I'm trying to solve two questions about a RISC 5-staged pipeline that is not exactly like MIPS found here (everything is included in this post).
Consider the non-pipelined implementation of a simple processor that executes only
ALU instructions in the figure. The simple microprocessor has to perform several tasks. First, it computes the address of the next instruction to fetch by incrementing the PIC. Second, it uses the PC to access the I-cache. Then the instruction is decoded. The instruction decoder itself is divided into smaller tasks. First, it has to decode the instruction type. Once the opcode is decoded, it has to decode what functional units are needed for executing the instruction. Concurrently, it also decodes what source registers or immediate operands are used by the instruction and which destination register is written to. Once the decode process is complete, the register file is accessed (the immediate data are accessed from the instruction itself) to get the source data. Then the appropriate ALU function is activated to compute the results, which are then written back to the destination register. Note that the delay of every block is shown in the figure. For instance, it takes 6 ns to access I-cache , 4 ns to access register file, etc.
a. Generate a 5-stage (IF, ID1, ID2, EX, WB) pipelined implementation of the processor that balances each pipeline stage, ignoring all data hazards. Each sub-block in the diagram is a primitive unit that cannot be further partitioned into smaller ones. The original functionality must be maintained in the pipelined implementation. In other words, there should be no difference to a programmer writing code whether this machine is pipelined or otherwise. Show the diagram of your pipelined implementation.
c. What are the machine cycle times (in nano seconds) of the non-pipelined and the pipelined implementations?
I'm thrown off by ID1 and ID2 as MIPS usually has Fetch, Decode, Execute, Encode, Memory.
But here's my try
a) diagram F D1 D2 E WB F D1 D2 E WB F D1 D2 E WB F D1 D2 E WB F D1 D2 E WB
This would mean sequential progression, so 1) compute the address of next instruction to fetch by incrementing the PIC = 2+1 = 3 ns 2) PC to access I-cache = 6ns 3) instruction type decoder = 3.5ns 4) function decoder = 3ns 5) source, immediate, destination 2.5 + 3.5 + 4 = 10 ns 6) Register file = 4ns 6) ALU = 6ns 7) Register file = 4ns Total = 39.5 ns
Well, I'm really not sure. This CPU description is incomplete, for example there is no branch nor data memory access.
For the non-pipelined version, there is only one visible clock, the program counter. It is possible to calculate the next PC address while doing the ALU operations, propagation time is 6+3.5+4+4+1+6=24.5 ns All the decoders (source, operand...) are parallel, so only the longest delay is part of the timing "critical path". There is no clear indication of the delay needed for writing into the register file, maybe 4 ns more.

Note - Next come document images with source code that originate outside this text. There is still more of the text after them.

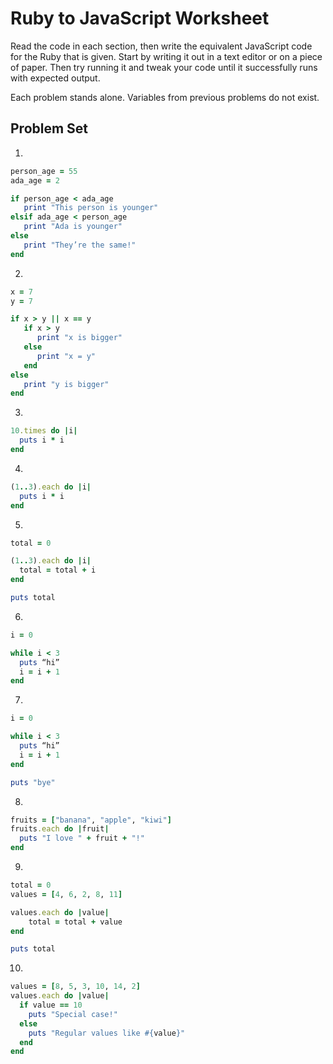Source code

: # Ruby to JavaScript Worksheet
Read the code in each section, then write the equivalent JavaScript code for the Ruby that is given. Start by writing it out in a text editor or on a piece of paper. Then try running it and tweak your code until it successfully runs with expected output.

Each problem stands alone. Variables from previous problems do not exist.

## Problem Set
1.
```ruby
person_age = 55
ada_age = 2

if person_age < ada_age
   print "This person is younger"
elsif ada_age < person_age
   print "Ada is younger"
else
   print "They’re the same!"
end
```

2.
```ruby
x = 7
y = 7

if x > y || x == y
   if x > y
      print "x is bigger"
   else
      print "x = y"
   end
else
   print "y is bigger"
end
```

3.
```ruby
10.times do |i|
  puts i * i
end

```

4.
```ruby
(1..3).each do |i|
  puts i * i
end
```

5.
```ruby
total = 0

(1..3).each do |i|
  total = total + i
end

puts total
```

6.
```ruby
i = 0

while i < 3
  puts “hi”
  i = i + 1
end
```

7.
```ruby
i = 0

while i < 3
  puts “hi”
  i = i + 1
end

puts "bye"
```

8.
```ruby
fruits = ["banana", "apple", "kiwi"]
fruits.each do |fruit|
  puts "I love " + fruit + "!"
end
```

9.
```ruby
total = 0
values = [4, 6, 2, 8, 11]

values.each do |value|
    total = total + value
end

puts total
```

10.
```ruby
values = [8, 5, 3, 10, 14, 2]
values.each do |value|
  if value == 10
    puts "Special case!"
  else
    puts "Regular values like #{value}"
  end
end
```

For the pipelined version :
F : I-cache : 6ns ( in parallel with the program counter update )
ID1 : Instruction decoder : 3.5ns
ID2 : Destination decoder : 4ns ( parallel with the other decoders, which are faster) + register file : 4ns
EX : ALU + MUX : 7ns
WB : register update : ??? ns
Max delay is around 8ns.
Alternatively, all decoding in ID1 (so 7.5ns) and register access in ID2 (4ns). Traditionally, the ALU is part of the EXECUTE stage.
Anyway, I think that this exercise is really poorly written.